Ingredients:

  • 500 g (1 lb 2 oz) boneless, skinless chicken breast, sliced into 5 mm (1/4 inch) pieces
  • ½ tsp sea salt flakes
  • 1 tbsp cornflour (cornstarch)
  • ½ tsp bicarbonate of soda (baking soda)
  • 2 tbsp water
  • 1 tbsp light soy sauce
  • 1 tbsp sesame oil
  • 4 tbsp oyster sauce (or hoisin sauce as a substitute)
  • 1 tbsp brown sugar
  • 2 tbsp light soy sauce
  • 1 tbsp dark soy sauce
  • 3 tbsp Chinese cooking wine (or mirin as a substitute)
  • 2 tbsp cooking oil (extra-virgin olive oil, avocado oil, or oil of choice)
  • 1 brown onion, sliced
  • 1 tbsp freshly minced garlic
  • 4 cups (300 g) finely sliced wombok (napa cabbage)
  • 1 carrot, julienned
  • 3 spring onions (scallions), cut into 2 cm (3/4 inch) batons
  • 300 g (10 ½ oz) dried thin egg noodles, prepared according to package instructions

Instructions:

  1. In a large bowl, combine chicken, salt, cornflour, bicarbonate of soda, water, light soy sauce, and sesame oil.
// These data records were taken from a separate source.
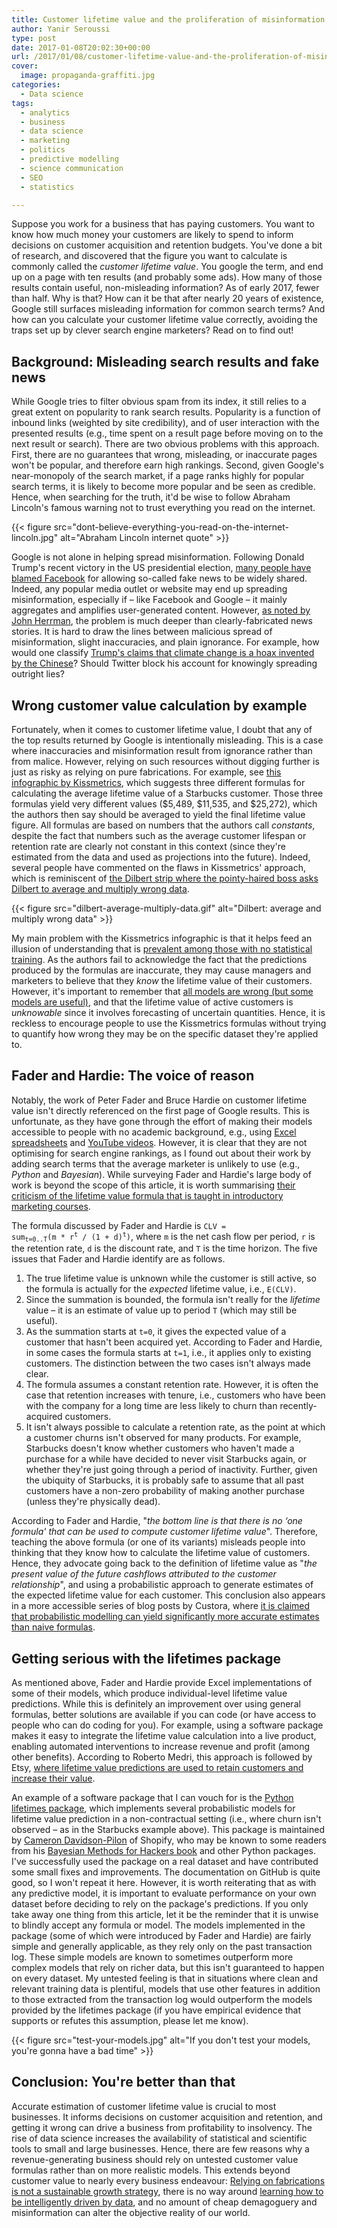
 ```yaml
---
title: Customer lifetime value and the proliferation of misinformation on the internet
author: Yanir Seroussi
type: post
date: 2017-01-08T20:02:30+00:00
url: /2017/01/08/customer-lifetime-value-and-the-proliferation-of-misinformation-on-the-internet/
cover:
  image: propaganda-graffiti.jpg
categories:
  - Data science
tags:
  - analytics
  - business
  - data science
  - marketing
  - politics
  - predictive modelling
  - science communication
  - SEO
  - statistics

---
```

Suppose you work for a business that has paying customers. You want to know how much money your customers are likely to spend to inform decisions on customer acquisition and retention budgets. You've done a bit of research, and discovered that the figure you want to calculate is commonly called the _customer lifetime value_. You google the term, and end up on a page with ten results (and probably some ads). How many of those results contain useful, non-misleading information? As of early 2017, fewer than half. Why is that? How can it be that after nearly 20 years of existence, Google still surfaces misleading information for common search terms? And how can you calculate your customer lifetime value correctly, avoiding the traps set up by clever search engine marketers? Read on to find out!

## Background: Misleading search results and fake news

While Google tries to filter obvious spam from its index, it still relies to a great extent on popularity to rank search results. Popularity is a function of inbound links (weighted by site credibility), and of user interaction with the presented results (e.g., time spent on a result page before moving on to the next result or search). There are two obvious problems with this approach. First, there are no guarantees that wrong, misleading, or inaccurate pages won't be popular, and therefore earn high rankings. Second, given Google's near-monopoly of the search market, if a page ranks highly for popular search terms, it is likely to become more popular and be seen as credible. Hence, when searching for the truth, it'd be wise to follow Abraham Lincoln's famous warning not to trust everything you read on the internet.

{{< figure src="dont-believe-everything-you-read-on-the-internet-lincoln.jpg" alt="Abraham Lincoln internet quote" >}}

Google is not alone in helping spread misinformation. Following Donald Trump's recent victory in the US presidential election, <a href="https://www.facebook.com/zuck/posts/10103269806149061" target="_blank" rel="noopener">many people have blamed Facebook</a> for allowing so-called fake news to be widely shared. Indeed, any popular media outlet or website may end up spreading misinformation, especially if &ndash; like Facebook and Google &ndash; it mainly aggregates and amplifies user-generated content. However, <a href="http://www.nytimes.com/2016/11/19/business/media/exposing-fake-news-eroding-trust-in-real-reporting.html" target="_blank" rel="noopener">as noted by John Herrman</a>, the problem is much deeper than clearly-fabricated news stories. It is hard to draw the lines between malicious spread of misinformation, slight inaccuracies, and plain ignorance. For example, how would one classify <a href="http://www.politifact.com/truth-o-meter/statements/2016/jun/03/hillary-clinton/yes-donald-trump-did-call-climate-change-chinese-h/" target="_blank" rel="noopener">Trump's claims that climate change is a hoax invented by the Chinese</a>? Should Twitter block his account for knowingly spreading outright lies?

## Wrong customer value calculation by example

Fortunately, when it comes to customer lifetime value, I doubt that any of the top results returned by Google is intentionally misleading. This is a case where inaccuracies and misinformation result from ignorance rather than from malice. However, relying on such resources without digging further is just as risky as relying on pure fabrications. For example, see <a href="https://blog.kissmetrics.com/how-to-calculate-lifetime-value/" target="_blank" rel="nofollow noopener">this infographic by Kissmetrics</a>, which suggests three different formulas for calculating the average lifetime value of a Starbucks customer. Those three formulas yield very different values ($5,489, $11,535, and $25,272), which the authors then say should be averaged to yield the final lifetime value figure. All formulas are based on numbers that the authors call _constants_, despite the fact that numbers such as the average customer lifespan or retention rate are clearly not constant in this context (since they're estimated from the data and used as projections into the future). Indeed, several people have commented on the flaws in Kissmetrics' approach, which is reminiscent of <a href="http://dilbert.com/strip/2008-05-07" target="_blank" rel="noopener">the Dilbert strip where the pointy-haired boss asks Dilbert to average and multiply wrong data</a>.

{{< figure src="dilbert-average-multiply-data.gif" alt="Dilbert: average and multiply wrong data" >}}

My main problem with the Kissmetrics infographic is that it helps feed an illusion of understanding that is [prevalent among those with no statistical training][1]. As the authors fail to acknowledge the fact that the predictions produced by the formulas are inaccurate, they may cause managers and marketers to believe that they _know_ the lifetime value of their customers. However, it's important to remember that <a href="https://en.wikipedia.org/wiki/All_models_are_wrong" target="_blank" rel="noopener">all models are wrong (but some models are useful)</a>, and that the lifetime value of active customers is _unknowable_ since it involves forecasting of uncertain quantities. Hence, it is reckless to encourage people to use the Kissmetrics formulas without trying to quantify how wrong they may be on the specific dataset they're applied to.

## Fader and Hardie: The voice of reason

Notably, the work of Peter Fader and Bruce Hardie on customer lifetime value isn't directly referenced on the first page of Google results. This is unfortunate, as they have gone through the effort of making their models accessible to people with no academic background, e.g., using <a href="http://www.brucehardie.com/notes/025/" target="_blank" rel="noopener">Excel spreadsheets</a> and <a href="https://www.youtube.com/watch?v=guj2gVEEx4s" target="_blank" rel="noopener">YouTube videos</a>. However, it is clear that they are not optimising for search engine rankings, as I found out about their work by adding search terms that the average marketer is unlikely to use (e.g., _Python_ and _Bayesian_). While surveying Fader and Hardie's large body of work is beyond the scope of this article, it is worth summarising <a href="http://www.brucehardie.com/notes/033/what_is_wrong_with_this_CLV_formula.pdf" target="_blank" rel="noopener">their criticism of the lifetime value formula that is taught in introductory marketing courses</a>.

The formula discussed by Fader and Hardie is <code>CLV = sum<sub>t=0..T</sub>(m * r<sup>t</sup> / (1 + d)<sup>t</sup>)</code>, where `m` is the net cash flow per period, `r` is the retention rate, `d` is the discount rate, and `T` is the time horizon. The five issues that Fader and Hardie identify are as follows.

  1. The true lifetime value is unknown while the customer is still active, so the formula is actually for the _expected_ lifetime value, i.e., `E(CLV)`.
  2. Since the summation is bounded, the formula isn't really for the _lifetime_ value &ndash; it is an estimate of value up to period `T` (which may still be useful).
  3. As the summation starts at `t=0`, it gives the expected value of a customer that hasn't been acquired yet. According to Fader and Hardie, in some cases the formula starts at `t=1`, i.e., it applies only to existing customers. The distinction between the two cases isn't always made clear.
  4. The formula assumes a constant retention rate. However, it is often the case that retention increases with tenure, i.e., customers who have been with the company for a long time are less likely to churn than recently-acquired customers.
  5. It isn't always possible to calculate a retention rate, as the point at which a customer churns isn't observed for many products. For example, Starbucks doesn't know whether customers who haven't made a purchase for a while have decided to never visit Starbucks again, or whether they're just going through a period of inactivity. Further, given the ubiquity of Starbucks, it is probably safe to assume that all past customers have a non-zero probability of making another purchase (unless they're physically dead).

According to Fader and Hardie, "_the bottom line is that there is no &#8216;one formula' that can be used to compute customer lifetime value_". Therefore, teaching the above formula (or one of its variants) misleads people into thinking that they know how to calculate the lifetime value of customers. Hence, they advocate going back to the definition of lifetime value as "_the present value of the future cashflows attributed to the customer relationship_", and using a probabilistic approach to generate estimates of the expected lifetime value for each customer. This conclusion also appears in a more accessible series of blog posts by Custora, where <a href="http://blog.custora.com/2012/02/how-bayesian-probability-models-can-make-clv-predictions-12x-more-accurate/" target="_blank" rel="noopener">it is claimed that probabilistic modelling can yield significantly more accurate estimates than naive formulas</a>.

## Getting serious with the lifetimes package

As mentioned above, Fader and Hardie provide Excel implementations of some of their models, which produce individual-level lifetime value predictions. While this is definitely an improvement over using general formulas, better solutions are available if you can code (or have access to people who can do coding for you). For example, using a software package makes it easy to integrate the lifetime value calculation into a live product, enabling automated interventions to increase revenue and profit (among other benefits). According to Roberto Medri, this approach is followed by Etsy, <a href="http://cdn.oreillystatic.com/en/assets/1/event/85/Case%20Study_%20What_s%20a%20Customer%20Worth_%20Presentation.pdf" target="_blank" rel="noopener">where lifetime value predictions are used to retain customers and increase their value</a>.

An example of a software package that I can vouch for is the <a href="https://github.com/CamDavidsonPilon/lifetimes" target="_blank" rel="noopener">Python lifetimes package</a>, which implements several probabilistic models for lifetime value prediction in a non-contractual setting (i.e., where churn isn't observed &ndash; as in the Starbucks example above). This package is maintained by <a href="https://dataorigami.net/" target="_blank" rel="noopener">Cameron Davidson-Pilon</a> of Shopify, who may be known to some readers from his <a href="http://camdavidsonpilon.github.io/Probabilistic-Programming-and-Bayesian-Methods-for-Hackers/" target="_blank" rel="noopener">Bayesian Methods for Hackers book</a> and other Python packages. I've successfully used the package on a real dataset and have contributed some small fixes and improvements. The documentation on GitHub is quite good, so I won't repeat it here. However, it is worth reiterating that as with any predictive model, it is important to evaluate performance on your own dataset before deciding to rely on the package's predictions. If you only take away one thing from this article, let it be the reminder that it is unwise to blindly accept any formula or model. The models implemented in the package (some of which were introduced by Fader and Hardie) are fairly simple and generally applicable, as they rely only on the past transaction log. These simple models are known to sometimes outperform more complex models that rely on richer data, but this isn't guaranteed to happen on every dataset. My untested feeling is that in situations where clean and relevant training data is plentiful, models that use other features in addition to those extracted from the transaction log would outperform the models provided by the lifetimes package (if you have empirical evidence that supports or refutes this assumption, please let me know).

{{< figure src="test-your-models.jpg" alt="If you don't test your models, you're gonna have a bad time" >}}

## Conclusion: You're better than that

Accurate estimation of customer lifetime value is crucial to most businesses. It informs decisions on customer acquisition and retention, and getting it wrong can drive a business from profitability to insolvency. The rise of data science increases the availability of statistical and scientific tools to small and large businesses. Hence, there are few reasons why a revenue-generating business should rely on untested customer value formulas rather than on more realistic models. This extends beyond customer value to nearly every business endeavour: <a href="https://www.linkedin.com/pulse/how-identify-your-marketing-lies-start-telling-truth-tiberio-caetano" target="_blank" rel="noopener">Relying on fabrications is not a sustainable growth strategy</a>, there is no way around [learning how to be intelligently driven by data][1], and no amount of cheap demagoguery and misinformation can alter the objective reality of our world.

 [1]: https://yanirseroussi.com/2016/08/21/seven-ways-to-be-data-driven-off-a-cliff/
Mix until well coated. Let it marinate for 10–15 minutes.
  2. In another bowl, whisk together oyster sauce, brown sugar, light soy sauce, dark soy sauce, and Chinese cooking wine.
  3. Heat cooking oil in a large pan over high heat. Add marinated chicken and cook for 3–4 minutes, tossing until chicken is no longer pink.
  4. Stir in sliced onion and garlic; cook for 1 minute. Add wombok; stir-fry for 1–2 minutes until slightly softened.
  5. Add julienned carrot, spring onions, prepared egg noodles, and Lo Mein sauce to the pan. Toss everything together using tongs until well combined.
  6. Divide among four bowls and serve immediately.